Jacinta Parsons talks ‘A Question of Age’ at Millers Homestead

Jacinta Parsons at Millers Homestead to talk about her recently published book. Pictures: SUPPLIED

By Lynette Hayhurst

Millers Homestead came alive with a full house of forty excited women and men who came to hear Jacinta Parsons speak about her new book A Question of Age.

Jacinta is a radio broadcaster and writer who is currently hosting Afternoons, a three-hour magazine show on ABC Radio Melbourne. Her first book was ‘Unseen: The Secret World of Chronic Illness’ released in 2020. Jacinta herself is an inspiration as she herself has overcome the raw challenges of this chronic condition and lives a successful and meaningful life.

She is an ambassador of the Crohn’s and Colitis Association Australia and is also an active member of the arts and music community and is a board member for Melbourne disability theatre company Rollercoaster.

The audience was not disappointed as Jacinta developed an intimate bond with them as she shared her own experiences in facing the question of ageing from a woman’s perspective with all its challenges and opportunities for growth, change and understanding. On the back cover of her book it says, this work is “incendiary, raging and raw, but also compassionate, insightful and powerfully energizing; It is a book for every woman looking in the mirror thinking she is no longer recognising herself. It is a book for our times.” She gives thanks in the book to, “all the people who contributed to this book with their ideas, research, stories, hearts and lives.
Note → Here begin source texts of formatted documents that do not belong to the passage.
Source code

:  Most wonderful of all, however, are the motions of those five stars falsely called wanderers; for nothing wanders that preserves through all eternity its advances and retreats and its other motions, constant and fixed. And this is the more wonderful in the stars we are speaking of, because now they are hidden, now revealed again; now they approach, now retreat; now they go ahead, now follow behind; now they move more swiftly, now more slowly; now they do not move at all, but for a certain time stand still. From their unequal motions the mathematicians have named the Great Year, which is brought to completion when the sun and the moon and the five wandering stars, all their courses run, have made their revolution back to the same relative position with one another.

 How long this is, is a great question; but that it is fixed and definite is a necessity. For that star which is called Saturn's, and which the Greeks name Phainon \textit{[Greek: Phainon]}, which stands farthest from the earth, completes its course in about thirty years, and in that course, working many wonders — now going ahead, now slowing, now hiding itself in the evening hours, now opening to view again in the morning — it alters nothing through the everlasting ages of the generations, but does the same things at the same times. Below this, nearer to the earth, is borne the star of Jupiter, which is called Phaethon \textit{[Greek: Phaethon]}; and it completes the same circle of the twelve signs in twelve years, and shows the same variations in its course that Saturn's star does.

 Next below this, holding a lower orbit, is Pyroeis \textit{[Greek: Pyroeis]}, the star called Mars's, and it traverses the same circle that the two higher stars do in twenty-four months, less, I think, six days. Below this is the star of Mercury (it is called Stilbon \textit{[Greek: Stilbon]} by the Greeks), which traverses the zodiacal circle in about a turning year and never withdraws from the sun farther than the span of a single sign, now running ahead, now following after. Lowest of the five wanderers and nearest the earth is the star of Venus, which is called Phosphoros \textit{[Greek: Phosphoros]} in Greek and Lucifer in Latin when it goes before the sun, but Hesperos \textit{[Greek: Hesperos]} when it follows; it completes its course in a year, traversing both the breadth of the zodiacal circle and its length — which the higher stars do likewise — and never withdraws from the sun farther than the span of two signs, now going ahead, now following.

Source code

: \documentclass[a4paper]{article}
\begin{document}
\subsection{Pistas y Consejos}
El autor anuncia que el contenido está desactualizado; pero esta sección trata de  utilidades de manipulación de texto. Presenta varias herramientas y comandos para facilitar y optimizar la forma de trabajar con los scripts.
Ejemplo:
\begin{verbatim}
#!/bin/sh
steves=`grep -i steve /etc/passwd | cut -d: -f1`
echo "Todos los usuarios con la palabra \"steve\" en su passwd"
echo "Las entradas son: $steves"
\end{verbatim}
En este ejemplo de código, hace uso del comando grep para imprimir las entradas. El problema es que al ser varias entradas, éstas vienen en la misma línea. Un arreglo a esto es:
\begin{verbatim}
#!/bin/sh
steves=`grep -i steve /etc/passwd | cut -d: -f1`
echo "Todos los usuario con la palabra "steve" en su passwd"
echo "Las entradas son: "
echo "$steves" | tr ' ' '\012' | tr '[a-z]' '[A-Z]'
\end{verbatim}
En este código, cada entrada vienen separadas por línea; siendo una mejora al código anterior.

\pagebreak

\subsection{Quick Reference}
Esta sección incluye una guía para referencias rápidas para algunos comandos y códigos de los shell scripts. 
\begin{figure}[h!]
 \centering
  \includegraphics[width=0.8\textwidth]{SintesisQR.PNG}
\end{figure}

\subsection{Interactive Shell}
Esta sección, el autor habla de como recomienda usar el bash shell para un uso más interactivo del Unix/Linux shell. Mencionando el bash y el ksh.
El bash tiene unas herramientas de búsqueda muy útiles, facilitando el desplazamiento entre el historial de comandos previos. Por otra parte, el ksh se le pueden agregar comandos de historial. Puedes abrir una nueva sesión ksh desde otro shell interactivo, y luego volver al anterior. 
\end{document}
I hope this is the beginning of a conversation that will honour you.”

Michelle Kemp presented penetrating and insightful questions and Jacinta responded by sharing her own experiences of ageing and the joy of the writing process. Jacinta’s research in the book demonstrated the powerful reasons why women in this generation have strong grounds to feel the way they do about ageing. She covered the structure of the book which contained memoirs, research, anecdotes and personal experiences. Jacinta also weaved into the fibre of the book the creative use of metaphors of the elements, fire, air, water and earth as well as the Ash Wednesday bushfires.

In Jacinta’s delightful and engaging style she departed from the script and walked around the room engaging the audience who shared their experiences of ageing and she answered all their questions with humility, a combination of deep insight and hilarious wit, the audience was often in stitches.

Michelle Kemp summed up the whole experience at the end of the book launch by saying, “Reading ‘A Question of Age’ feels like you’re having one of those gorgeous, long, deep conversations with a close, wise girlfriend, where you share experiences, solve the problems of the world and come away with a mission statement!”